Népszabadság - Hungary | 20/10/2009

Where does racism begin?

According to the left-liberal daily Népszabadság there are many people in Hungary who rant and rave against the Roman and Jewish minorities but don't see themselves as racist. "All they know how to do is steal, cheat and lie' … 'I don't really have a problem with them but I think it would be best if they went back to where they came from, to India'. … That's what most of the racist and radical statements about the Roma minority sound like. … The most common anti-Semitic statements are: 'There's a Jewish global conspiracy', 'They're to blame for everything', 'They started world wars and economic crises, and the current crisis is their fault too', … 'soon they'll take over Hungary'. … The majority of those who say such things don't see themselves as racist. 'Never ever' … They're just 'Hungarians born and bred'. But this raises the question of what is racism if this isn't."

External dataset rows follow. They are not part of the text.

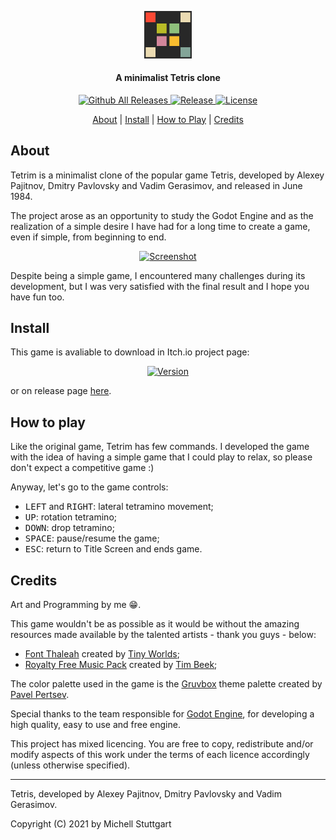 <p align="center">
  <a href="https://pypi.org/project/pycep-correios/">
    <img src="data/icon.png" width="15%">
  </a>
<!--   <h3 align="center">Tetrim</h3> -->
  <h4 align="center">A minimalist Tetris clone </h4>
</p>

<p align="center">
  <a href="https://github.com/mstuttgart/tetrim/releases">
        <img src="https://img.shields.io/github/downloads/mstuttgart/tetrim/total.svg?style=for-the-badge&color=83a598" alt="Github All Releases">
  </a>
    <a href="https://github.com/mstuttgart/tetrim/releases/latest">
      <img src="https://img.shields.io/github/release/mstuttgart/tetrim.svg?style=for-the-badge&color=fabd2f" alt="Release">
  </a>
    <a href="https://github.com/mstuttgart/tetrim/blob/develop/LICENSE">
      <img src="https://img.shields.io/github/license/mstuttgart/tetrim.svg?style=for-the-badge&color=d3869b" alt="License">
  </a>
</p>  

<p align="center">
  <a href="#about">About</a> |
  <a href="#install">Install</a> |
  <a href="#how-to-play">How to Play</a> |
  <a href="#credits">Credits</a>
</p>

## About

Tetrim is a minimalist clone of the popular game Tetris, developed by Alexey Pajitnov, Dmitry Pavlovsky and Vadim Gerasimov, and released in June 1984.

The project arose as an opportunity to study the Godot Engine and as the realization of a simple desire I have had for a long time to create a game, even if simple, from beginning to end.

<p align="center">
  <a href="https://mstuttgart.itch.io/tetrim">
    <img src="https://img.itch.zone/aW1hZ2UvOTc3MDU5LzcyMTU3MTcucG5n/original/qqgPI8.png" width="80%" alt="Screenshot">
  </a>
</p>

Despite being a simple game, I encountered many challenges during its development, but I was very satisfied with the final result and I hope you have fun too.

## Install 

This game is avaliable to download in Itch.io project page:

<p align="center">
  <a href="https://mstuttgart.itch.io/tetrim">
    <img src="https://static.itch.io/images/badge.svg" width="20%" alt="Version">
  </a>
</p>

or on release page [here](https://github.com/mstuttgart/tetrim/releases).

## How to play

Like the original game, Tetrim has few commands. I developed the game with the idea of having a simple game that I could play to relax, so please don't expect a competitive game :)

Anyway, let's go to the game controls:

* <kbd>LEFT</kbd> and <kbd>RIGHT</kbd>: lateral tetramino movement;
* <kbd>UP</kbd>: rotation tetramino;
* <kbd>DOWN</kbd>: drop tetramino;
* <kbd>SPACE</kbd>: pause/resume the game;
* <kbd>ESC</kbd>: return to Title Screen and ends game.

## Credits

Art and Programming by me :grin:.

This game wouldn't be as possible as it would be without the amazing resources made available by the talented artists - thank you guys - below:

* [Font Thaleah](https://tinyworlds.itch.io/free-pixel-font-thaleah) created by [Tiny Worlds](https://tinyworlds.itch.io/);
* [Royalty Free Music Pack](https://timbeek.itch.io/royalty-free-music-pack) created by [Tim Beek](https://timbeek.itch.io/);

The color palette used in the game is the [Gruvbox](https://github.com/morhetz/gruvbox) theme palette created by [Pavel Pertsev](https://github.com/morhetz).

Special thanks to the team responsible for [Godot Engine](https://godotengine.org/), for developing a high quality, easy to use and free engine.

This project has mixed licencing. You are free to copy, redistribute and/or modify aspects of this work under the terms of each licence accordingly (unless otherwise specified).

----------------------

Tetris, developed by Alexey Pajitnov, Dmitry Pavlovsky and Vadim Gerasimov.

Copyright (C) 2021 by Michell Stuttgart

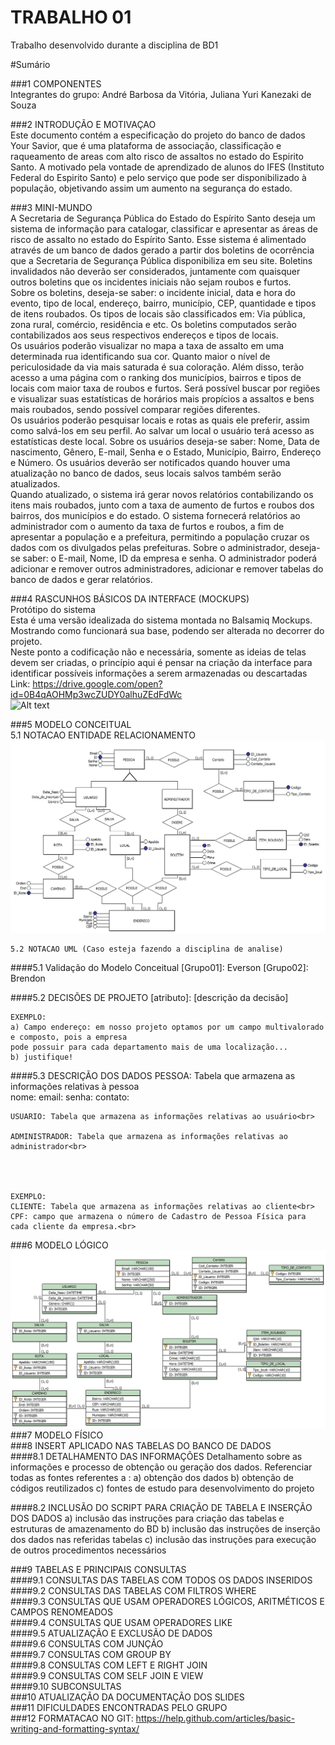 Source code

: # TRABALHO 01
Trabalho desenvolvido durante a disciplina de BD1

#Sumário

###1	COMPONENTES<br>
Integrantes do grupo: André Barbosa da Vitória, Juliana Yuri Kanezaki de Souza <br>

###2	INTRODUÇÃO E MOTIVAÇAO<br>
Este documento contém a especificação do projeto do banco de dados Your Savior, que é uma plataforma de associação, classificação e raqueamento de areas com alto risco de assaltos no estado do Espirito Santo. A motivado pela vontade de aprendizado de alunos do IFES (Instituto Federal do Espirito Santo) e pelo serviço que pode ser disponibilizado à população, objetivando assim um aumento na segurança do estado.<br>

###3	MINI-MUNDO<br>
A Secretaria de Segurança Pública do Estado do Espírito Santo deseja um sistema de informação para catalogar, classificar e apresentar as áreas de risco de assalto no estado do Espírito Santo. Esse sistema é alimentado através de um banco de dados gerado a partir dos boletins de ocorrência que a Secretaria de Segurança Pública disponibiliza em seu site. Boletins invalidados não deverão ser considerados, juntamente com quaisquer outros boletins que os incidentes iniciais não sejam roubos e furtos.<br>
Sobre os boletins, deseja-se saber: o incidente inicial, data e hora do evento, tipo de local, endereço, bairro, município, CEP, quantidade e tipos de itens roubados. Os tipos de locais são classificados em: Via pública, zona rural, comércio, residência e etc. Os boletins computados serão contabilizados aos seus respectivos endereços e tipos de locais.<br>
Os usuários poderão visualizar no mapa a taxa de assalto em uma determinada rua identificando sua cor. Quanto maior o nível de periculosidade da via mais saturada é sua coloração. Além disso, terão acesso a uma página com o ranking dos municípios, bairros e tipos de locais com maior taxa de roubos e furtos. Será possível buscar por regiões e visualizar suas estatísticas de horários mais propícios a assaltos e bens mais roubados, sendo possível comparar regiões diferentes.<br>
Os usuários poderão pesquisar locais e rotas as quais ele preferir, assim como salvá-los em seu perfil. Ao salvar um local o usuário terá acesso as estatísticas deste local. Sobre os usuários deseja-se saber: Nome, Data de nascimento, Gênero, E-mail, Senha e o Estado, Município, Bairro, Endereço e Número. Os usuários deverão ser notificados quando houver uma atualização no banco de dados, seus locais salvos também serão atualizados.<br>
Quando atualizado, o sistema irá gerar novos relatórios contabilizando os itens mais roubados, junto com a taxa de aumento de furtos e roubos dos bairros, dos municípios e do estado. O sistema fornecerá relatórios ao administrador com o aumento da taxa de furtos e roubos, a fim de apresentar a população e a prefeitura, permitindo a população cruzar os dados com os divulgados pelas prefeituras. 
Sobre o administrador, deseja-se saber: o E-mail, Nome, ID da empresa e senha. O administrador poderá adicionar e remover outros administradores, adicionar e remover tabelas do banco de dados e gerar relatórios.<br>

###4	RASCUNHOS BÁSICOS DA INTERFACE (MOCKUPS)<br>
Protótipo do sistema<br>
Esta é uma versão idealizada do sistema montada no Balsamiq Mockups. Mostrando como funcionará sua base, podendo ser alterada no decorrer do projeto.<br>
Neste ponto a codificação não e necessária, somente as ideias de telas devem ser criadas, o princípio aqui é pensar na criação da interface para identificar possíveis informações a serem armazenadas ou descartadas <br>
Link: https://drive.google.com/open?id=0B4qAOHMp3wcZUDY0alhuZEdFdWc<br>
![Alt text](https://github.com/AndyVitoria/BD1/blob/master/Prototipo_home.jpeg?raw=true "Prototipo Home")

###5	MODELO CONCEITUAL<br>
    5.1 NOTACAO ENTIDADE RELACIONAMENTO
![Alt text](https://github.com/AndyVitoria/trab01/blob/master/BD%20-%20Savior.jpg?raw=true "Modelo Conceitual")
    
    5.2 NOTACAO UML (Caso esteja fazendo a disciplina de analise)

####5.1 Validação do Modelo Conceitual
    [Grupo01]: Everson
    [Grupo02]: Brendon

####5.2 DECISÕES DE PROJETO
    [atributo]: [descrição da decisão]
    
    EXEMPLO:
    a) Campo endereço: em nosso projeto optamos por um campo multivalorado e composto, pois a empresa 
    pode possuir para cada departamento mais de uma localização... 
    b) justifique!

####5.3 DESCRIÇÃO DOS DADOS 
    PESSOA: Tabela que armazena as informações relativas à pessoa<br>
    nome:
    email:
    senha:
    contato:
    
    USUARIO: Tabela que armazena as informações relativas ao usuário<br>
    
    ADMINISTRADOR: Tabela que armazena as informações relativas ao administrador<br>
    
    
    
    
    EXEMPLO:
    CLIENTE: Tabela que armazena as informações relativas ao cliente<br>
    CPF: campo que armazena o número de Cadastro de Pessoa Física para cada cliente da empresa.<br>


###6	MODELO LÓGICO<br>
![Alt text](https://github.com/AndyVitoria/trab01/blob/master/BD%20-%20Savior%20-%20LOGICO.jpg?raw=true "Modelo Lógico")
###7	MODELO FÍSICO<br>
###8	INSERT APLICADO NAS TABELAS DO BANCO DE DADOS<br>
####8.1 DETALHAMENTO DAS INFORMAÇÕES
        Detalhamento sobre as informações e processo de obtenção ou geração dos dados.
        Referenciar todas as fontes referentes a :
        a) obtenção dos dados
        b) obtenção de códigos reutilizados
        c) fontes de estudo para desenvolvimento do projeto
        
####8.2 INCLUSÃO DO SCRIPT PARA CRIAÇÃO DE TABELA E INSERÇÃO DOS DADOS
        a) inclusão das instruções para criação das tabelas e estruturas de amazenamento do BD
        b) inclusão das instruções de inserção dos dados nas referidas tabelas
        c) inclusão das instruções para execução de outros procedimentos necessários

###9	TABELAS E PRINCIPAIS CONSULTAS<br>
####9.1	CONSULTAS DAS TABELAS COM TODOS OS DADOS INSERIDOS<br>
####9.2	CONSULTAS DAS TABELAS COM FILTROS WHERE<br>
####9.3	CONSULTAS QUE USAM OPERADORES LÓGICOS, ARITMÉTICOS E CAMPOS RENOMEADOS<br>
####9.4	CONSULTAS QUE USAM OPERADORES LIKE<br>
####9.5	ATUALIZAÇÃO E EXCLUSÃO DE DADOS<br>
####9.6	CONSULTAS COM JUNÇÃO<br>
####9.7	CONSULTAS COM GROUP BY<br>
####9.8	CONSULTAS COM LEFT E RIGHT JOIN<br>
####9.9	CONSULTAS COM SELF JOIN E VIEW<br>
####9.10	SUBCONSULTAS<br>
###10	ATUALIZAÇÃO DA DOCUMENTAÇÃO DOS SLIDES<br>
###11	DIFICULDADES ENCONTRADAS PELO GRUPO<br>
###12  FORMATACAO NO GIT: https://help.github.com/articles/basic-writing-and-formatting-syntax/




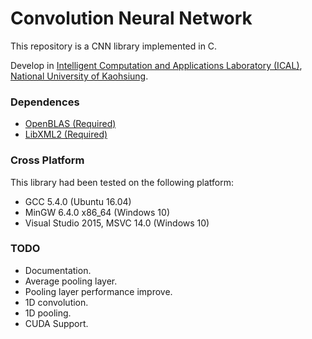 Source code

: # Convolution Neural Network

This repository is a CNN library implemented in C.

Develop in [Intelligent Computation and Applications Laboratory (ICAL)](http://www.ical.tw/), [National University of Kaohsiung](http://www.nuk.edu.tw/bin/home.php).

### Dependences
- [OpenBLAS (Required)](https://www.openblas.net/)
- [LibXML2 (Required)](http://xmlsoft.org/)

### Cross Platform

This library had been tested on the following platform:
- GCC 5.4.0 (Ubuntu 16.04)
- MinGW 6.4.0 x86_64 (Windows 10)
- Visual Studio 2015, MSVC 14.0 (Windows 10)

### TODO
- Documentation.
- Average pooling layer.
- Pooling layer performance improve.
- 1D convolution.
- 1D pooling.
- CUDA Support.

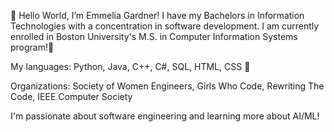  👋 Hello World, I’m Emmelia Gardner! 
I have my Bachelors in Information Technologies with a concentration in software development.
I am currently enrolled in Boston University's M.S. in Computer Information Systems program!💜

My languages: Python, Java, C++, C#, SQL, HTML, CSS 👾

Organizations: Society of Women Engineers, Girls Who Code, Rewriting The Code, IEEE Computer Society

I'm passionate about software engineering and learning more about AI/ML!
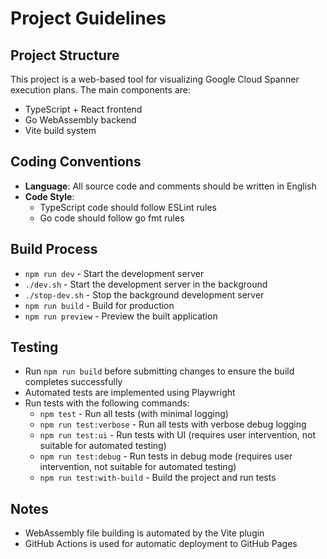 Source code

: # Project Guidelines

## Project Structure
This project is a web-based tool for visualizing Google Cloud Spanner execution plans.
The main components are:
* TypeScript + React frontend
* Go WebAssembly backend
* Vite build system

## Coding Conventions
* **Language**: All source code and comments should be written in English
* **Code Style**: 
  - TypeScript code should follow ESLint rules
  - Go code should follow go fmt rules

## Build Process
* `npm run dev` - Start the development server
* `./dev.sh` - Start the development server in the background
* `./stop-dev.sh` - Stop the background development server
* `npm run build` - Build for production
* `npm run preview` - Preview the built application

## Testing
* Run `npm run build` before submitting changes to ensure the build completes successfully
* Automated tests are implemented using Playwright
* Run tests with the following commands:
  - `npm test` - Run all tests (with minimal logging)
  - `npm run test:verbose` - Run all tests with verbose debug logging
  - `npm run test:ui` - Run tests with UI (requires user intervention, not suitable for automated testing)
  - `npm run test:debug` - Run tests in debug mode (requires user intervention, not suitable for automated testing)
  - `npm run test:with-build` - Build the project and run tests

## Notes
* WebAssembly file building is automated by the Vite plugin
* GitHub Actions is used for automatic deployment to GitHub Pages

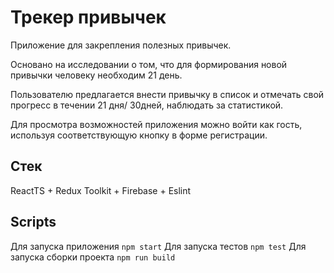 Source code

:# Трекер привычек

Приложение для закрепления полезных привычек.

Основано на исследовании о том, что для формирования новой привычки человеку необходим 21 день.

Пользователю предлагается внести привычку в список и отмечать свой прогресс в течении 21 дня/ 30дней, наблюдать за статистикой.

Для просмотра возможностей приложения можно войти как гость, используя соответствующую кнопку в форме регистрации.

## Стек

ReactTS + Redux Toolkit + Firebase + Eslint

## Scripts

Для запуска приложения `npm start`
Для запуска тестов `npm test`
Для запуска сборки проекта `npm run build`

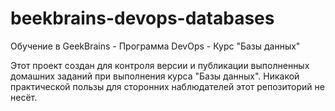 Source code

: # beekbrains-devops-databases
Обучение в GeekBrains - Программа DevOps - Курс "Базы данных"

Этот проект создан для контроля версии и публикации выполненных домашних заданий при выполнения курса "Базы данных". Никакой практической пользы для сторонних наблюдателей этот репозиторий не несёт.
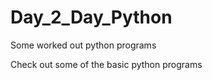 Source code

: # Day_2_Day_Python
Some worked out python programs
<br>

Check out some of the basic python programs
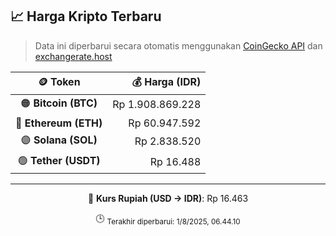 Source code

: 

<!-- HARGA_KRIPTO -->
## 📈 Harga Kripto Terbaru

> Data ini diperbarui secara otomatis menggunakan [CoinGecko API](https://www.coingecko.com/) dan [exchangerate.host](https://exchangerate.host/)

<div align="center">

| 🪙 Token | 💰 Harga (IDR) |
|:------:|---------------:|
| 🟠 **Bitcoin (BTC)**   | Rp 1.908.869.228 |
| 🔵 **Ethereum (ETH)**  | Rp 60.947.592 |
| 🟣 **Solana (SOL)**    | Rp 2.838.520 |
| 🟢 **Tether (USDT)**   | Rp 16.488 |

---

💱 **Kurs Rupiah (USD → IDR)**: Rp 16.463

🕒 <sub>Terakhir diperbarui: 1/8/2025, 06.44.10</sub>

</div>
<!-- /HARGA_KRIPTO --> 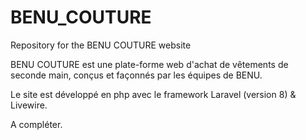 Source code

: # BENU_COUTURE
Repository for the BENU COUTURE website

BENU COUTURE est une plate-forme web d'achat de vêtements de seconde main, conçus et façonnés par les équipes de BENU.

Le site est développé en php avec le framework Laravel (version 8) & Livewire.

A compléter.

Népszabadság - Hungary | 27/03/2008

The mayor's newspaper

Hungary's local press is largely in the hands of municipal authorities. This means that the respective city council decides who heads editorial desks, and editors-in-chief are very much aware of the fact that their future depends on the will of the majority in the city council. There can be no talk of journalistic independence or the public exercising a controlling function in such cases, journalist Tamás Bod points out: "Just under 20 years since the fall of communism, it's still unclear who owns the local newspapers: the entire nation, the city council, the majority on the city council or the mayor himself? In most cases one can observe that the mayor, or at best the majority on the city council, decides what is written and how it's written in these newspapers - which are financed with public money! ... Without doubt the level of political pressure varies, just as there are differences between the regional newspapers, but the situation is nonetheless absurd."